When he was 16, Mr. Williams and the other members of his sweet-harmonizing group — its original incarnation included Mr. Gainey, William Massey, Willie Jones and Norman Wade — headed to Nashville for an audition and secured a contract with Excello Records, whose flower-loving owner suggested they rechristen themselves the Gladiolas. (Mr. Gaston joined the group in 1960.)
“Little Darlin’” became the group’s first hit, although their version was largely supplanted in doo-wop lore by a hit cover released just two weeks later by a white Canadian group called the Diamonds. Their take, which featured richer production and a more ambitious arrangement, was later heard in the landmark 1973 film “American Graffiti.”
Regardless, Mr. Williams, at 17, reaped a windfall from the songwriting rights, and, with the success of his group, turned down a music scholarship to Allen University in Columbia, S.C.
By 1960, the group had signed with Herald Records, a New York label, and changed its name, inspired by the Ford Zodiac, a British model they saw in a showroom. In need of new material, Mr. Williams dug up his old song “Stay,” which Al Silver, the label’s owner, loved — although he insisted that they change the line about having “another smoke” to “another dance,” to make it more radio-friendly.

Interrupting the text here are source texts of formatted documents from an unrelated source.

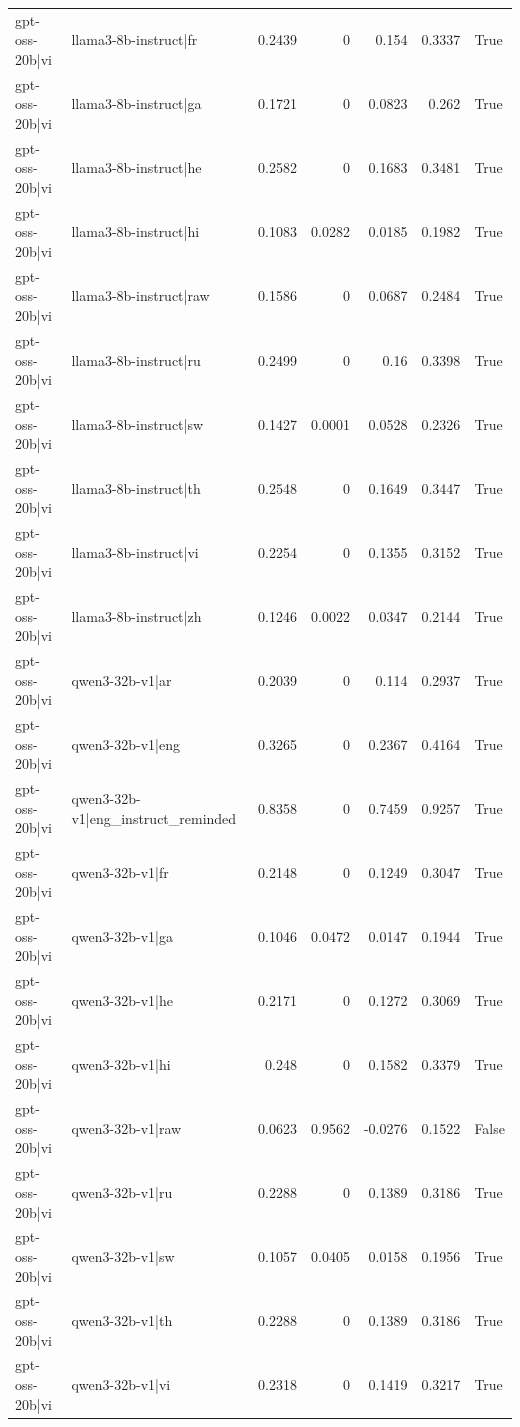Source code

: \begin{table}
\begin{tabular}{l l r r r r l}
gpt-oss-20b|vi & llama3-8b-instruct|fr & 0.2439 & 0 & 0.154 & 0.3337 & True \\
gpt-oss-20b|vi & llama3-8b-instruct|ga & 0.1721 & 0 & 0.0823 & 0.262 & True \\
gpt-oss-20b|vi & llama3-8b-instruct|he & 0.2582 & 0 & 0.1683 & 0.3481 & True \\
gpt-oss-20b|vi & llama3-8b-instruct|hi & 0.1083 & 0.0282 & 0.0185 & 0.1982 & True \\
gpt-oss-20b|vi & llama3-8b-instruct|raw & 0.1586 & 0 & 0.0687 & 0.2484 & True \\
gpt-oss-20b|vi & llama3-8b-instruct|ru & 0.2499 & 0 & 0.16 & 0.3398 & True \\
gpt-oss-20b|vi & llama3-8b-instruct|sw & 0.1427 & 0.0001 & 0.0528 & 0.2326 & True \\
gpt-oss-20b|vi & llama3-8b-instruct|th & 0.2548 & 0 & 0.1649 & 0.3447 & True \\
gpt-oss-20b|vi & llama3-8b-instruct|vi & 0.2254 & 0 & 0.1355 & 0.3152 & True \\
gpt-oss-20b|vi & llama3-8b-instruct|zh & 0.1246 & 0.0022 & 0.0347 & 0.2144 & True \\
gpt-oss-20b|vi & qwen3-32b-v1|ar & 0.2039 & 0 & 0.114 & 0.2937 & True \\
gpt-oss-20b|vi & qwen3-32b-v1|eng & 0.3265 & 0 & 0.2367 & 0.4164 & True \\
gpt-oss-20b|vi & qwen3-32b-v1|eng_instruct_reminded & 0.8358 & 0 & 0.7459 & 0.9257 & True \\
gpt-oss-20b|vi & qwen3-32b-v1|fr & 0.2148 & 0 & 0.1249 & 0.3047 & True \\
gpt-oss-20b|vi & qwen3-32b-v1|ga & 0.1046 & 0.0472 & 0.0147 & 0.1944 & True \\
gpt-oss-20b|vi & qwen3-32b-v1|he & 0.2171 & 0 & 0.1272 & 0.3069 & True \\
gpt-oss-20b|vi & qwen3-32b-v1|hi & 0.248 & 0 & 0.1582 & 0.3379 & True \\
gpt-oss-20b|vi & qwen3-32b-v1|raw & 0.0623 & 0.9562 & -0.0276 & 0.1522 & False \\
gpt-oss-20b|vi & qwen3-32b-v1|ru & 0.2288 & 0 & 0.1389 & 0.3186 & True \\
gpt-oss-20b|vi & qwen3-32b-v1|sw & 0.1057 & 0.0405 & 0.0158 & 0.1956 & True \\
gpt-oss-20b|vi & qwen3-32b-v1|th & 0.2288 & 0 & 0.1389 & 0.3186 & True \\
gpt-oss-20b|vi & qwen3-32b-v1|vi & 0.2318 & 0 & 0.1419 & 0.3217 & True \\

\end{tabular}
\end{table}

The group notched other minor hits with “I Remember” (1961) and “Come Along” (1961). The Zodiacs’ 1965 single “May I” sold well but failed to chart.
Mr. Williams’s survivors include his wife of 63 years, Emily Williams.
Mr. Williams’s career continued after the doo-wop era ended. He performed for decades with various Zodiac lineups.
Fans showed a lasting appetite for “Stay,” his most famous song, which hit home with a new generation when it was included in the enduring 1987 film “Dirty Dancing.”
Over the years, Mr. Williams praised many of the song’s cover versions. In the 2018 interview, he singled out Cyndi Lauper’s cover as “fantastic.” He also praised the Four Seasons: “I liked their version more than anybody’s — except mine.”